How to Become an Artificial Intelligence Hacker?

Cihan Ozhan
7 min readJan 3, 2023

--

Hacking artificial intelligence or hacking with artificial intelligence…

The basic truth that you will realize as you deal with cyber security and advanced software is that 100% security is not possible. Our job is to hack something or secure it, although it depends on our specializations. However, this has certain limits. No matter how well you provide security, your rival does not sit idle either. Just like martial arts, when you plan how to hit the rival, the rival plans the same for you and prepares himself for it…

Since the early 2000s, when I started researching on software and security, the question that has been insatiable to ask is ‘how can I become a hacker?’. Anyone with security experience has had the same question over and over. My purpose in this article is not to be a hacker or hack, but to guide those who aim for a career in hacking artificial intelligence or hacking with artificial intelligence!

There are many webinar/video recordings, presentations and articles that I have published. To access these, cihanozhan.com.

We will examine the subject under two different headings. These;

  • AI Security/Hacking
  • AI for Security/Hacking

The two are different matters. Don’t confuse the two. To understand these basics, you should read my article ‘Artificial Intelligence Security: Introduction’.

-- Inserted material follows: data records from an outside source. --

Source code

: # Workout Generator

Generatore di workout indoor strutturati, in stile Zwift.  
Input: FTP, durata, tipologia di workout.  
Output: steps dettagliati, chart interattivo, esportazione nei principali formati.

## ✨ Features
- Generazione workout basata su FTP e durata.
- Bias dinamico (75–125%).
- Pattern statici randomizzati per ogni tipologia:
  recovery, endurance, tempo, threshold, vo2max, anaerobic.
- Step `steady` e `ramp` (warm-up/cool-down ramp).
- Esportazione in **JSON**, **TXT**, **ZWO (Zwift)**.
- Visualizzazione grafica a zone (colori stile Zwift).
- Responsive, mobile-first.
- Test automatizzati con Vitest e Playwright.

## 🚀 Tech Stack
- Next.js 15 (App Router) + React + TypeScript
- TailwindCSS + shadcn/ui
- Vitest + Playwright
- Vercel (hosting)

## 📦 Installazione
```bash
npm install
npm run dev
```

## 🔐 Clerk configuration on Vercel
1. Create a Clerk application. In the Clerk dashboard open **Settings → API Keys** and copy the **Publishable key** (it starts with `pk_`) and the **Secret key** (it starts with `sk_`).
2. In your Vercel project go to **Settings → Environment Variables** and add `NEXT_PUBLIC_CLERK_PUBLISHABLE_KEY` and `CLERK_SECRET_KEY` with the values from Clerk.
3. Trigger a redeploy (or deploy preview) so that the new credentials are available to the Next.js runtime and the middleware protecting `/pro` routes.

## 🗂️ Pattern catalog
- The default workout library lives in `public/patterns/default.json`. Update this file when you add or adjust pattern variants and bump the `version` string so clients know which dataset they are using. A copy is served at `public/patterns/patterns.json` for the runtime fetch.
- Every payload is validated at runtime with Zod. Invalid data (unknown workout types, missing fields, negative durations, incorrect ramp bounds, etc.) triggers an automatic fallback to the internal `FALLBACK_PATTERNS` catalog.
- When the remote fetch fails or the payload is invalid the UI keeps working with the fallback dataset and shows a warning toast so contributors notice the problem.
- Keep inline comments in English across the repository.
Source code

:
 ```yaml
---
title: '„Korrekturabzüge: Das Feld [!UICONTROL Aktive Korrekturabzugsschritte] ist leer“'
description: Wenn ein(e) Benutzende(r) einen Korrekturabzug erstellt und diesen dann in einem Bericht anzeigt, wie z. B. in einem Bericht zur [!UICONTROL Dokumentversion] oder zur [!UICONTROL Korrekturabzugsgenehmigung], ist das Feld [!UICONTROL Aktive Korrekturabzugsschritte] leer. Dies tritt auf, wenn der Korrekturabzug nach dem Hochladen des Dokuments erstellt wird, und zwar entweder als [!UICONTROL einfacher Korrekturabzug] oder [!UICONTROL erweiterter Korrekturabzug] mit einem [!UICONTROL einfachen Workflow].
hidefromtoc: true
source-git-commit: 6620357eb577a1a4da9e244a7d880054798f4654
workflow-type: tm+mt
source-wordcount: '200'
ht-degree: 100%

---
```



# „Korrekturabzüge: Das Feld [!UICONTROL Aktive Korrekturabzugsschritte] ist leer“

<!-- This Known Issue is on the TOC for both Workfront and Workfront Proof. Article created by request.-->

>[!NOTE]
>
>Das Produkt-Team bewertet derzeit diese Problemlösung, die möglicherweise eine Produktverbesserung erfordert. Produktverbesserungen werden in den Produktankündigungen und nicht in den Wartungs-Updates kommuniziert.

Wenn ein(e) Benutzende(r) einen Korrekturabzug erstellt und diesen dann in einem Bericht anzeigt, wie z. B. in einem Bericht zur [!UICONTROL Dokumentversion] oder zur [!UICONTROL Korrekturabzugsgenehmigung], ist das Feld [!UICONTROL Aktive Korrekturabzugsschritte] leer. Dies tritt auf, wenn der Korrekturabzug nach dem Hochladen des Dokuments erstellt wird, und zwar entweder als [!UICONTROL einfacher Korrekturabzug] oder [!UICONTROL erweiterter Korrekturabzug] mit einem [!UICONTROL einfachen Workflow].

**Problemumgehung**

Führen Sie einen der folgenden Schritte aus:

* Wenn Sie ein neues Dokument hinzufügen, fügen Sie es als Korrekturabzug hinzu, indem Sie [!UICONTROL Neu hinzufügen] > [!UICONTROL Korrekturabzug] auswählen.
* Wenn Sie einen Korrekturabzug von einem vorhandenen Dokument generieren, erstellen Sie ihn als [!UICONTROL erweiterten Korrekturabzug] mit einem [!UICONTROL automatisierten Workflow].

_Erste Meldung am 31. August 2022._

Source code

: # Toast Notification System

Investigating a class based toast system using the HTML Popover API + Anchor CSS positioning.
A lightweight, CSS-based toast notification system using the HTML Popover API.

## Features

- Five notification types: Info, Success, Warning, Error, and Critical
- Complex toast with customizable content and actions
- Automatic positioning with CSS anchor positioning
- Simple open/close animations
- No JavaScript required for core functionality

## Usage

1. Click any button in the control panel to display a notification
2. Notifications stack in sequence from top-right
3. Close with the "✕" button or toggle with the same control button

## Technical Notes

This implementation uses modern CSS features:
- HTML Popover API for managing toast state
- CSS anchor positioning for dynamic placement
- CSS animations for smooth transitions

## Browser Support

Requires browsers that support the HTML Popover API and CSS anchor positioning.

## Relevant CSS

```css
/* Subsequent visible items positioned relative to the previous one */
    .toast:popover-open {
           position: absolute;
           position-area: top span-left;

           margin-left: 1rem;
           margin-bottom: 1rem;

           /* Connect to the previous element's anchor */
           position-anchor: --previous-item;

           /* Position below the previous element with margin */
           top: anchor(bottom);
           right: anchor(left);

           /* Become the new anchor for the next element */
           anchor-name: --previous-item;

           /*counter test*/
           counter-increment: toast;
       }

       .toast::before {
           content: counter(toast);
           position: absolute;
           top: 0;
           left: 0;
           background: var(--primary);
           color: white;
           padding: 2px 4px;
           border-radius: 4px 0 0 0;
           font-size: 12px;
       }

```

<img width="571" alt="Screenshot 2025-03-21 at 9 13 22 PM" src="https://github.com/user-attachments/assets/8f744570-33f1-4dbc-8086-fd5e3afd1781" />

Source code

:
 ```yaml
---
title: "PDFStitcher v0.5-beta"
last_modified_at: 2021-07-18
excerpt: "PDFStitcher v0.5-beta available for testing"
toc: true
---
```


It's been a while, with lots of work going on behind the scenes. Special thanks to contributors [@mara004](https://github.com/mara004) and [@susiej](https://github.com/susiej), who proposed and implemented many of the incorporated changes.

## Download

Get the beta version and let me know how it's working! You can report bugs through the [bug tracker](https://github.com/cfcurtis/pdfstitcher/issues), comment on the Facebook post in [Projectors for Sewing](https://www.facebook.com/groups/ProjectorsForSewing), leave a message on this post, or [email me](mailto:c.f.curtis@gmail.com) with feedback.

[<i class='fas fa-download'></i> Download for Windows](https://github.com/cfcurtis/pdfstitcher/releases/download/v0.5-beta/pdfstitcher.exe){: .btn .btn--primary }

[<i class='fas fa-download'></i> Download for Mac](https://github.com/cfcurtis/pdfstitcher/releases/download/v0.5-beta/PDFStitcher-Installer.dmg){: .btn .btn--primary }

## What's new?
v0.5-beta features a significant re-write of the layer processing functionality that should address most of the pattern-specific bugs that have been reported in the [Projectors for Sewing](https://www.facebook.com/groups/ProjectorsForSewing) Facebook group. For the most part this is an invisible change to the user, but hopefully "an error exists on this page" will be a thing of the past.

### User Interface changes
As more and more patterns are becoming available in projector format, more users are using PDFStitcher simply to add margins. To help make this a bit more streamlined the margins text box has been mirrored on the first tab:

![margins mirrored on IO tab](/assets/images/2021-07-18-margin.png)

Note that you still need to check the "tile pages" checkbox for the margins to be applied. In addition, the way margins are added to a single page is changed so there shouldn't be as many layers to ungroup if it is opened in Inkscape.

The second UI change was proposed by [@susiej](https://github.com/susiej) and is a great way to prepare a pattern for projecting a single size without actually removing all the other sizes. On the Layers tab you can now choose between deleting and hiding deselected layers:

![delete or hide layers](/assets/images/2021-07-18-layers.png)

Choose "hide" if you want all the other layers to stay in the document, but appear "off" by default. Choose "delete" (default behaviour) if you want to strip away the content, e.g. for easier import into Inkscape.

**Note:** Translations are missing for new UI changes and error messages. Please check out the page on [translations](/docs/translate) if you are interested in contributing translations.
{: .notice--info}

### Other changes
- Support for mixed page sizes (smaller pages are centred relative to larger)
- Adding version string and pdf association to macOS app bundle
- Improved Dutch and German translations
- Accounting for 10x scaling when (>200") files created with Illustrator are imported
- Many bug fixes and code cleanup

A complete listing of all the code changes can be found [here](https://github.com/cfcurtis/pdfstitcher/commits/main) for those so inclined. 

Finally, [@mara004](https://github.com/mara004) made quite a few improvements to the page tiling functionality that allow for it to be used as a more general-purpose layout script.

Assuming you have read my previous article, we can move on to our topic.

AI Security : Hacking Artificial Intelligence

Good news for those who see artificial intelligence as a magic wand: it is not!

We divide artificial intelligence into categories such as machine learning, deep learning, etc. Below them are only software and algorithms. I didn’t see any magic while working on autonomous systems or hacking an AI. I’m sure you won’t find this magic either. That’s why I suggest you don’t waste your time searching. Focus on software and algorithm.

If an AI model consists of algorithms and software, do the software security vulnerabilities that have been valid for many years also apply to the subject we are talking about? Yes, totally!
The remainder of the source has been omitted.